(Aim of the task)
In full and without alteration, print the entries that follow.

(Records for this task)
>>>>>
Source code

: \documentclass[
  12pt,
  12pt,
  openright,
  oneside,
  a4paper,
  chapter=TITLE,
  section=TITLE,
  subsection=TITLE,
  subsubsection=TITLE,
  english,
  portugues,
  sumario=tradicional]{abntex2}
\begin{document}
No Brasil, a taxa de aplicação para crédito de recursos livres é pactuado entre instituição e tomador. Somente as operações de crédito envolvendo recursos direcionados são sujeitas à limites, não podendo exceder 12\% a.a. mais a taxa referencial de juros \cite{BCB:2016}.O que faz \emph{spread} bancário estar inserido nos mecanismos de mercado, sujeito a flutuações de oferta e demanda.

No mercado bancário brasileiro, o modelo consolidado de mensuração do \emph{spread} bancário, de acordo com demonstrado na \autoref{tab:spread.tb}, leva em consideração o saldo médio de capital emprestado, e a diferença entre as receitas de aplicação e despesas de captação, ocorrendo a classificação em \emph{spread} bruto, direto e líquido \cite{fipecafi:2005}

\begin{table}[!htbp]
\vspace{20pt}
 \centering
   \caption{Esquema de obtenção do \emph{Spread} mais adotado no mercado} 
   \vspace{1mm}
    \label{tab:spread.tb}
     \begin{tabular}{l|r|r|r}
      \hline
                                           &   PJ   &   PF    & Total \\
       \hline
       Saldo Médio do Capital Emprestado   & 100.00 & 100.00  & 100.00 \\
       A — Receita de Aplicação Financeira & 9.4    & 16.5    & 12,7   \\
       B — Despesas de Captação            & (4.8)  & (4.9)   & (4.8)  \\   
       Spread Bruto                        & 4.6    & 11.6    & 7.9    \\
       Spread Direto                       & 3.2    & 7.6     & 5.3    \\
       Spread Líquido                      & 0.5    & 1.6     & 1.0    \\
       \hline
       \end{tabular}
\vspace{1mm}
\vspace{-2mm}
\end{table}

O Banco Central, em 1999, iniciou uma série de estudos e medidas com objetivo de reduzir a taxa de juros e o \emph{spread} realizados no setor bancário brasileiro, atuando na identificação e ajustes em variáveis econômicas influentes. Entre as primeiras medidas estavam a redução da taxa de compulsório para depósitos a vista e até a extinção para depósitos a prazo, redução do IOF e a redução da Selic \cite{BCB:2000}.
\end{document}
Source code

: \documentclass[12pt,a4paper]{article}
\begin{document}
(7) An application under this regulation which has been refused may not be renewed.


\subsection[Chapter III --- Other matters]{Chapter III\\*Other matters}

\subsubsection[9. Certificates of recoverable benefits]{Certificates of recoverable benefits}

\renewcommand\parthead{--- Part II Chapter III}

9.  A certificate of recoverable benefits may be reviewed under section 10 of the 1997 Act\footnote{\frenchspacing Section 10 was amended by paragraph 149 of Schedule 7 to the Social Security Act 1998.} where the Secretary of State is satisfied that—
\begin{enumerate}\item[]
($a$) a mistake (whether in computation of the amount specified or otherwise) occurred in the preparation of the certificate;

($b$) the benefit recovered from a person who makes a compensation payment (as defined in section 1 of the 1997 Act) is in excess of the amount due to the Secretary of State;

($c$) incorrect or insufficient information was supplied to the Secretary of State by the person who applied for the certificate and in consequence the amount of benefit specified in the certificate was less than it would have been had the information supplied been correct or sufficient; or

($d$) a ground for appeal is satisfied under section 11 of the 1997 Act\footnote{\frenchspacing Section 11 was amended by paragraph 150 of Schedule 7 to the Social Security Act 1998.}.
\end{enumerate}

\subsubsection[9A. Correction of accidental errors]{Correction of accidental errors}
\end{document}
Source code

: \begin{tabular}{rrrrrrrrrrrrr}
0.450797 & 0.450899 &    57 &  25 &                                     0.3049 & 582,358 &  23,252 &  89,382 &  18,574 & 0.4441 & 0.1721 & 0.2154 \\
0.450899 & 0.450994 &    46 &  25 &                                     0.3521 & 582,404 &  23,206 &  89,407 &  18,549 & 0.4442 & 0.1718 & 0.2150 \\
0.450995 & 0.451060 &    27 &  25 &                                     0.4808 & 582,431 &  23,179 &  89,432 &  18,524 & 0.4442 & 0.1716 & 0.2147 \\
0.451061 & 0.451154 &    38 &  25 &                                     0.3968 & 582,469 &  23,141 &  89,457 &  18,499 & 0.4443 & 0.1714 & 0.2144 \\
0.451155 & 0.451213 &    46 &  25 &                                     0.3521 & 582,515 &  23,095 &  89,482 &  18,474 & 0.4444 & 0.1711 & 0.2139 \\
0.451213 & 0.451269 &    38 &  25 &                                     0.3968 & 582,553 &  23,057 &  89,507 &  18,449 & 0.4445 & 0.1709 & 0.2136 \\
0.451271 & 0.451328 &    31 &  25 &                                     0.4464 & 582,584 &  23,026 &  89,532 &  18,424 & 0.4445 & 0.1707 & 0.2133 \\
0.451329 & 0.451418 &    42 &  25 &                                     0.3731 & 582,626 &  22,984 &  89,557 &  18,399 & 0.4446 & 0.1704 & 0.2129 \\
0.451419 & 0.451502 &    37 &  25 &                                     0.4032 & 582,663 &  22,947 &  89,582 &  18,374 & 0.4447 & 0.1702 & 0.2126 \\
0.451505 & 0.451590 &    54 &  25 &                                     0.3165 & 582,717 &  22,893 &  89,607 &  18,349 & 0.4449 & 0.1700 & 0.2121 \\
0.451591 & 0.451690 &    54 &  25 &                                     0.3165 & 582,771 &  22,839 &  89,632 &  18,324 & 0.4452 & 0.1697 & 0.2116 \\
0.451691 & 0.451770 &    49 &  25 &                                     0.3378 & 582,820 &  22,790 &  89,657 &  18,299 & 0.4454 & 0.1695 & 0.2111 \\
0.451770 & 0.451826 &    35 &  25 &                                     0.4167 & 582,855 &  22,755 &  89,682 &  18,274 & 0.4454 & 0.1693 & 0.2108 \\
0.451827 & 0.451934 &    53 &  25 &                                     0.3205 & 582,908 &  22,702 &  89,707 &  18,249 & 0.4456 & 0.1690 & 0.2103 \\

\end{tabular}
<<<<<
(Exercise result)
Source code

: \documentclass[
  12pt,
  12pt,
  openright,
  oneside,
  a4paper,
  chapter=TITLE,
  section=TITLE,
  subsection=TITLE,
  subsubsection=TITLE,
  english,
  portugues,
  sumario=tradicional]{abntex2}
\begin{document}
No Brasil, a taxa de aplicação para crédito de recursos livres é pactuado entre instituição e tomador. Somente as operações de crédito envolvendo recursos direcionados são sujeitas à limites, não podendo exceder 12\% a.a. mais a taxa referencial de juros \cite{BCB:2016}.O que faz \emph{spread} bancário estar inserido nos mecanismos de mercado, sujeito a flutuações de oferta e demanda.

No mercado bancário brasileiro, o modelo consolidado de mensuração do \emph{spread} bancário, de acordo com demonstrado na \autoref{tab:spread.tb}, leva em consideração o saldo médio de capital emprestado, e a diferença entre as receitas de aplicação e despesas de captação, ocorrendo a classificação em \emph{spread} bruto, direto e líquido \cite{fipecafi:2005}

\begin{table}[!htbp]
\vspace{20pt}
 \centering
   \caption{Esquema de obtenção do \emph{Spread} mais adotado no mercado} 
   \vspace{1mm}
    \label{tab:spread.tb}
     \begin{tabular}{l|r|r|r}
      \hline
                                           &   PJ   &   PF    & Total \\
       \hline
       Saldo Médio do Capital Emprestado   & 100.00 & 100.00  & 100.00 \\
       A — Receita de Aplicação Financeira & 9.4    & 16.5    & 12,7   \\
       B — Despesas de Captação            & (4.8)  & (4.9)   & (4.8)  \\   
       Spread Bruto                        & 4.6    & 11.6    & 7.9    \\
       Spread Direto                       & 3.2    & 7.6     & 5.3    \\
       Spread Líquido                      & 0.5    & 1.6     & 1.0    \\
       \hline
       \end{tabular}
\vspace{1mm}
\vspace{-2mm}
\end{table}

O Banco Central, em 1999, iniciou uma série de estudos e medidas com objetivo de reduzir a taxa de juros e o \emph{spread} realizados no setor bancário brasileiro, atuando na identificação e ajustes em variáveis econômicas influentes. Entre as primeiras medidas estavam a redução da taxa de compulsório para depósitos a vista e até a extinção para depósitos a prazo, redução do IOF e a redução da Selic \cite{BCB:2000}.
\end{document}
Source code

: \documentclass[12pt,a4paper]{article}
\begin{document}
(7) An application under this regulation which has been refused may not be renewed.


\subsection[Chapter III --- Other matters]{Chapter III\\*Other matters}

\subsubsection[9. Certificates of recoverable benefits]{Certificates of recoverable benefits}

\renewcommand\parthead{--- Part II Chapter III}

9.  A certificate of recoverable benefits may be reviewed under section 10 of the 1997 Act\footnote{\frenchspacing Section 10 was amended by paragraph 149 of Schedule 7 to the Social Security Act 1998.} where the Secretary of State is satisfied that—
\begin{enumerate}\item[]
($a$) a mistake (whether in computation of the amount specified or otherwise) occurred in the preparation of the certificate;

($b$) the benefit recovered from a person who makes a compensation payment (as defined in section 1 of the 1997 Act) is in excess of the amount due to the Secretary of State;

($c$) incorrect or insufficient information was supplied to the Secretary of State by the person who applied for the certificate and in consequence the amount of benefit specified in the certificate was less than it would have been had the information supplied been correct or sufficient; or

($d$) a ground for appeal is satisfied under section 11 of the 1997 Act\footnote{\frenchspacing Section 11 was amended by paragraph 150 of Schedule 7 to the Social Security Act 1998.}.
\end{enumerate}

\subsubsection[9A. Correction of accidental errors]{Correction of accidental errors}
\end{document}
Source code

: \begin{tabular}{rrrrrrrrrrrrr}
0.450797 & 0.450899 &    57 &  25 &                                     0.3049 & 582,358 &  23,252 &  89,382 &  18,574 & 0.4441 & 0.1721 & 0.2154 \\
0.450899 & 0.450994 &    46 &  25 &                                     0.3521 & 582,404 &  23,206 &  89,407 &  18,549 & 0.4442 & 0.1718 & 0.2150 \\
0.450995 & 0.451060 &    27 &  25 &                                     0.4808 & 582,431 &  23,179 &  89,432 &  18,524 & 0.4442 & 0.1716 & 0.2147 \\
0.451061 & 0.451154 &    38 &  25 &                                     0.3968 & 582,469 &  23,141 &  89,457 &  18,499 & 0.4443 & 0.1714 & 0.2144 \\
0.451155 & 0.451213 &    46 &  25 &                                     0.3521 & 582,515 &  23,095 &  89,482 &  18,474 & 0.4444 & 0.1711 & 0.2139 \\
0.451213 & 0.451269 &    38 &  25 &                                     0.3968 & 582,553 &  23,057 &  89,507 &  18,449 & 0.4445 & 0.1709 & 0.2136 \\
0.451271 & 0.451328 &    31 &  25 &                                     0.4464 & 582,584 &  23,026 &  89,532 &  18,424 & 0.4445 & 0.1707 & 0.2133 \\
0.451329 & 0.451418 &    42 &  25 &                                     0.3731 & 582,626 &  22,984 &  89,557 &  18,399 & 0.4446 & 0.1704 & 0.2129 \\
0.451419 & 0.451502 &    37 &  25 &                                     0.4032 & 582,663 &  22,947 &  89,582 &  18,374 & 0.4447 & 0.1702 & 0.2126 \\
0.451505 & 0.451590 &    54 &  25 &                                     0.3165 & 582,717 &  22,893 &  89,607 &  18,349 & 0.4449 & 0.1700 & 0.2121 \\
0.451591 & 0.451690 &    54 &  25 &                                     0.3165 & 582,771 &  22,839 &  89,632 &  18,324 & 0.4452 & 0.1697 & 0.2116 \\
0.451691 & 0.451770 &    49 &  25 &                                     0.3378 & 582,820 &  22,790 &  89,657 &  18,299 & 0.4454 & 0.1695 & 0.2111 \\
0.451770 & 0.451826 &    35 &  25 &                                     0.4167 & 582,855 &  22,755 &  89,682 &  18,274 & 0.4454 & 0.1693 & 0.2108 \\
0.451827 & 0.451934 &    53 &  25 &                                     0.3205 & 582,908 &  22,702 &  89,707 &  18,249 & 0.4456 & 0.1690 & 0.2103 \\

\end{tabular}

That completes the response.